Une liste d’actions prioritaires à enclencher dès janvier 2020 sera présentée au CA de décembre prochain.

Le conseil d’administration (CA) de l’Université libre de Bruxelles (ULB) a marqué lundi soir son accord sur la méthodologie du plan Climat, sur les enjeux identifiés et sur un montant réservé - non communiqué pour l’heure - dans le budget de 2019. Une liste d’actions prioritaires à enclencher dès janvier 2020 sera présentée au CA de décembre prochain.

Pour rappel, la demande, portée par un collectif de membres de la communauté universitaire, d’un plan Climat a été approuvée au CA de février. Une consultation participative a été organisée avec une cinquantaine de personnes impliquées. Une demi-journée brainstorming a notamment mêlé des experts et des utilisateurs pour confronter l’opérationnel et l’académique. L’idée était ici d’impulser un système d’intelligence collective dans une approche bottom-up, afin que le plan Climat ne se limite pas à une ligne top-down.

Des panneaux solaires sur les toits de l’université

L’université étant déjà engagée sur la voie de la durabilité depuis 2006, il tient non d’un simple engagement mais consiste déjà en une feuille de route. En effet, la gestion des campus a été considérée dès 2006. En 2012, la politique Environnement a été liée au volet Enseignement et recherche. Le campus du Solbosch a décroché le label Entreprise Ecodynamique en 2014 et ceux de La Plaine et d’Erasme en 2016. Cette politique de développement durable s’est par ailleurs concrétisée par différentes actions, notamment par l’inauguration en janvier dernier de panneaux solaires sur les toits de l’université.

Le plan Climat se décline en des prérequis transversaux et en des actions envisagées par thématiques et par enjeux.

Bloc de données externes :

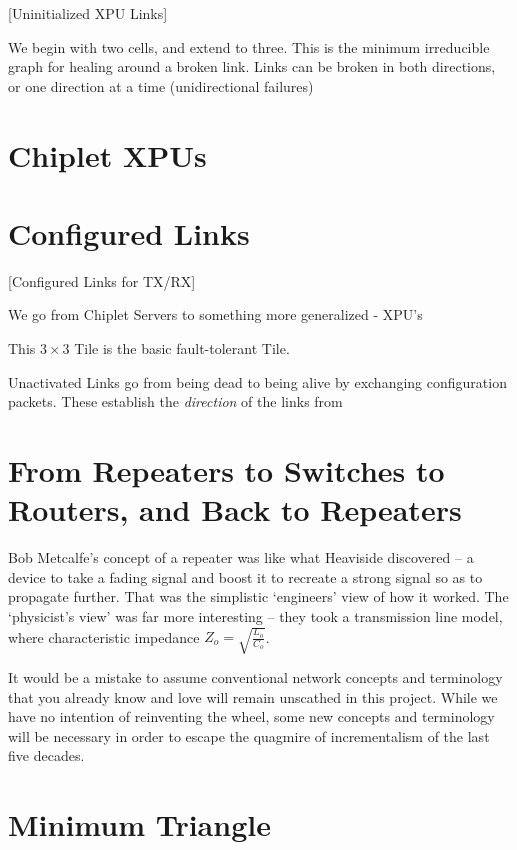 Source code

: \documentclass[../../../OAE-SPEC-MAIN.tex]{subfiles}
\begin{document}
[Uninitialized XPU Links]


We begin with two cells, and extend to three. This is the minimum irreducible graph for healing around a broken link. Links can be broken in both directions, or one direction at a time (unidirectional failures) 

\section{Chiplet XPUs}
\section{Configured Links}
[Configured Links for TX/RX]



We go from Chiplet Servers to something more generalized - XPU's 


This $3 \times 3$ Tile is the basic fault-tolerant Tile.


Unactivated Links go from being dead to being alive by exchanging configuration packets. These establish the \emph{direction} of the links from 

 
 
 \section{From Repeaters to Switches to Routers, and Back to Repeaters}
 
 Bob Metcalfe's concept of a repeater was like what Heaviside discovered -- a device to take a fading signal and boost it to recreate a strong signal so as to propagate further. That was the simplistic `engineers' view of how it worked.  The `physicist's view' was far more interesting -- they took a transmission line model, where characteristic impedance $Z_o = \sqrt{{\frac{L_o}{C_o}}}$. %
 
 It would be a mistake to assume conventional network concepts and terminology that you already know and love will remain unscathed in this project. While we have no intention of reinventing the wheel,  some new concepts and terminology will be necessary in order to escape the quagmire of incrementalism of the last five decades.  


 \section{Minimum Triangle}
 
\end{document}
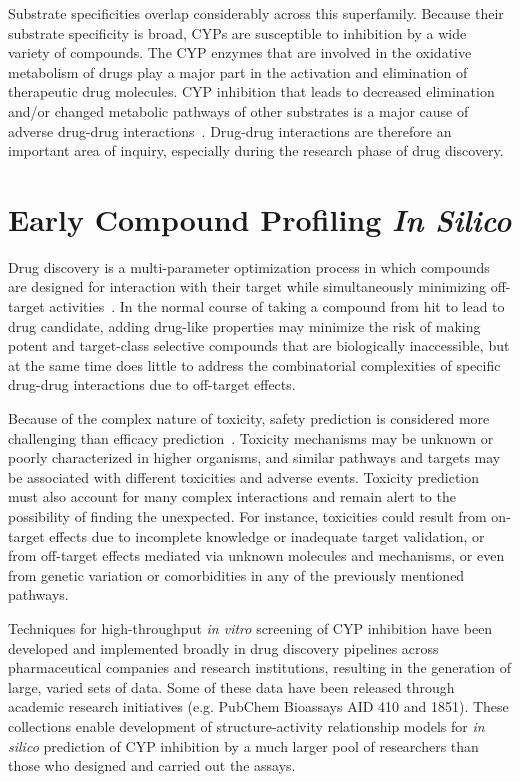 Substrate specificities overlap considerably across this superfamily. Because their substrate specificity is broad, CYPs are susceptible to inhibition by a wide variety of compounds. The CYP enzymes that are involved in the oxidative metabolism of drugs play a major part in the activation and elimination of therapeutic drug molecules. CYP inhibition that leads to decreased elimination and/or changed metabolic pathways of other substrates is a major cause of adverse drug-drug interactions~\cite{Lapins2013}. Drug-drug interactions are therefore an important area of inquiry, especially during the research phase of drug discovery.


\section{Early Compound Profiling \textit{In Silico}}

Drug discovery is a multi-parameter optimization process in which compounds are designed for interaction with their target while simultaneously minimizing off-target activities~\cite{Zlokarnik2005}. In the normal course of taking a compound from hit to lead to drug candidate, adding drug-like properties may minimize the risk of making potent and target-class selective compounds that are biologically inaccessible, but at the same time does little to address the combinatorial complexities of specific drug-drug interactions due to off-target effects.

Because of the complex nature of toxicity, safety prediction is considered more challenging than efficacy prediction~\cite{Kruhlak2012}. Toxicity mechanisms may be unknown or poorly characterized in higher organisms, and similar pathways and targets may be associated with different toxicities and adverse events. Toxicity prediction must also account for many complex interactions and remain alert to the possibility of finding the unexpected. For instance, toxicities could result from on-target effects due to incomplete knowledge or inadequate target validation, or from off-target effects mediated via unknown molecules and mechanisms, or even from genetic variation or comorbidities in any of the previously mentioned pathways.

Techniques for high-throughput \textit{in vitro} screening of CYP inhibition have been developed and implemented broadly in drug discovery pipelines across pharmaceutical companies and research institutions, resulting in the generation of large, varied sets of data. Some of these data have been released through academic research initiatives (e.g. PubChem Bioassays AID 410 and 1851). These collections enable development of structure-activity relationship models for \textit{in silico} prediction of CYP inhibition by a much larger pool of researchers than those who designed and carried out the assays.

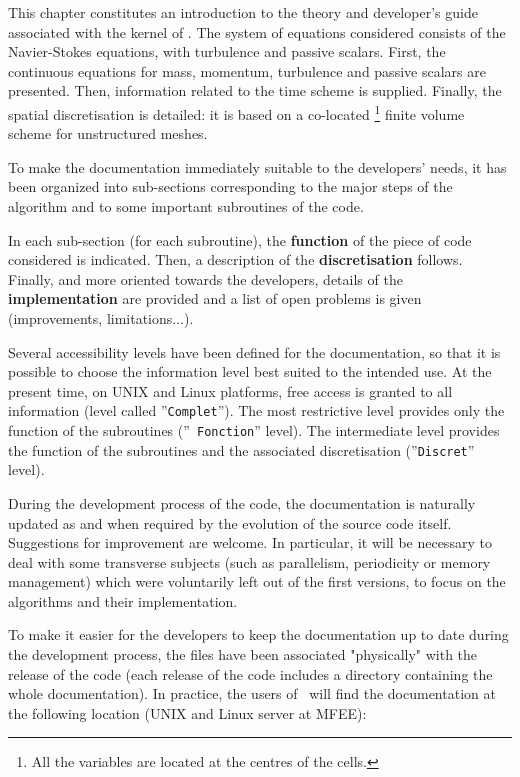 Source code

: This chapter constitutes an introduction to the theory and developer's guide
associated with the kernel of \CS.
The system of equations considered consists of the
Navier-Stokes equations, with turbulence and passive scalars. First, the
continuous equations for mass, momentum, turbulence and passive scalars are
presented. Then, information related to the time scheme is supplied.
Finally, the spatial discretisation is detailed: it is based on a co-located%
\footnote{%
All the variables are located at the centres of the cells.} finite volume
scheme for unstructured meshes.

To make the documentation immediately suitable to the developers' needs, it
has been organized into sub-sections corresponding to the major steps of the
algorithm and to some important subroutines of the code.

In each sub-section (for each subroutine), the \textbf{function} of the
piece of code considered is indicated. Then, a description of the \textbf{%
discretisation} follows. Finally, and more oriented towards the developers,
details of the \textbf{implementation} are provided and a list of open
problems is given (improvements, limitations...).

Several accessibility levels have been defined for the documentation, so
that it is possible to choose the information level best suited to the
intended use. At the present time, on UNIX and Linux platforms, free access
is granted to all information (level called ''\texttt{Complet}''). The most
restrictive level provides only the function of the subroutines (''\texttt{%
Fonction}'' level). The intermediate level provides the function of the
subroutines and the associated discretisation (''\texttt{Discret}'' level).

During the development process of the code, the documentation is naturally
updated as and when required by the evolution of the source code itself.
Suggestions for improvement are welcome. In particular, it will be necessary
to deal with some transverse subjects (such as parallelism, periodicity or
memory management) which were voluntarily left out of the first versions, to
focus on the algorithms and their implementation.

To make it easier for the developers to keep the documentation up to date
during the development process, the files have been associated "physically"
with the release of the code (each release of the code includes a directory
containing the whole documentation). In practice,
the users of \CS\ will find the documentation at the following location
(UNIX and Linux server at MFEE): %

Reste à estimer leurs coûts au niveau budgétaire et à mesurer leurs impacts sur la réduction des gaz à effet de serre. "Pour l’instant, on s’est alignés sur les objectifs imposés par l’Union européenne, qui ciblent 40 % de réduction des gaz à effets de serre par rapport à 1990", détaille Alexandra Demoustiez, responsable de la politique Durabilité et du service Environnement à l’ULB. "Or, on sait qu’il faudra aller au-delà si on veut répondre à des enjeux climatiques. En décembre, on présentera en conséquence des chiffres propres à l’université."